* [ASSIGNMENT]: List the lines of this listing that hold the word "itemize".
---+---
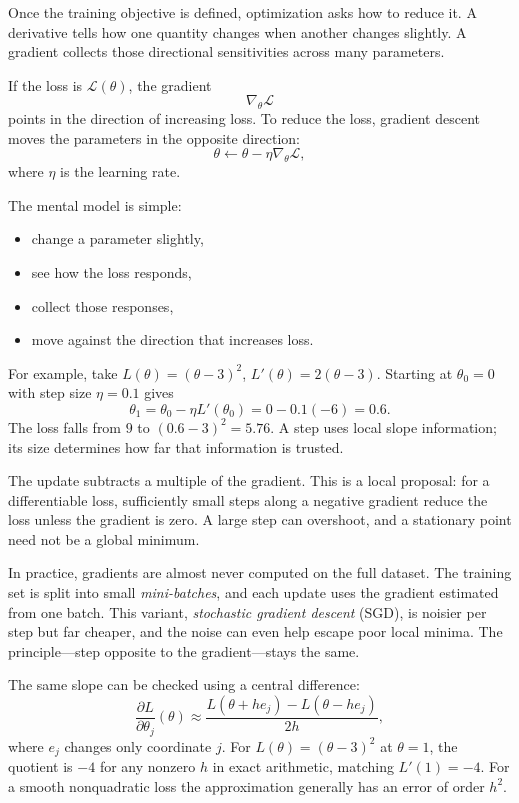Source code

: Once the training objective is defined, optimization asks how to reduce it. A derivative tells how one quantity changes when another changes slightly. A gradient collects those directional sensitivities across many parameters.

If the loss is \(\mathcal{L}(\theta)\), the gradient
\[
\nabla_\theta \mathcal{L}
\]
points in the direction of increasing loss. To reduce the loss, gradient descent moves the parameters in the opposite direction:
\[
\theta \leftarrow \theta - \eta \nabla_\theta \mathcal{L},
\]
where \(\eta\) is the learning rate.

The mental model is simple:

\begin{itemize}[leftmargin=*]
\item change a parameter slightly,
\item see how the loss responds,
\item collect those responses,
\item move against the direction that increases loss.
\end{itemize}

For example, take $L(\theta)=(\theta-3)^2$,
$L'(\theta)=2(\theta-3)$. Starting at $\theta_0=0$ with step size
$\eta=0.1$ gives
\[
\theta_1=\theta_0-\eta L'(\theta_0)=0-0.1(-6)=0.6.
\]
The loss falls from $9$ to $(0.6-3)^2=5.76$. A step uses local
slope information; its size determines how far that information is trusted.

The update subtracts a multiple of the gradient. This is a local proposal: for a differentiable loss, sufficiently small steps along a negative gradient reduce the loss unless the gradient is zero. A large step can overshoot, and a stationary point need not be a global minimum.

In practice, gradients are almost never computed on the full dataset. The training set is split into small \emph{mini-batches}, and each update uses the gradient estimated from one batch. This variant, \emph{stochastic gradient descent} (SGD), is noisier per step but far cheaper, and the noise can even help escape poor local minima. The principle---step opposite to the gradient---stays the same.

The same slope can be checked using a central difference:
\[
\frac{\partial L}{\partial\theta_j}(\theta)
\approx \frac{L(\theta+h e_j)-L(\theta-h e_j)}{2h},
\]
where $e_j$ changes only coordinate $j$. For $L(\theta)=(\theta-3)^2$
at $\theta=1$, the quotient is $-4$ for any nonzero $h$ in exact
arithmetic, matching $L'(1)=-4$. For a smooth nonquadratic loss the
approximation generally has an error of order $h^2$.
---+---
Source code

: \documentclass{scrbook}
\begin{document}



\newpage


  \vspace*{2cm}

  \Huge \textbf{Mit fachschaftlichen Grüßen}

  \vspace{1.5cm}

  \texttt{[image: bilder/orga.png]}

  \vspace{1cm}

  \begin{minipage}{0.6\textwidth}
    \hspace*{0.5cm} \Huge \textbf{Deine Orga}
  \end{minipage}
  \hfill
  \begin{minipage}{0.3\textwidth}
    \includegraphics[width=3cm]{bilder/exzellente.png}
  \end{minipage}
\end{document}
---+---
* [RESPONSE TO THIS TASK]:
\begin{itemize}[leftmargin=*]
\end{itemize}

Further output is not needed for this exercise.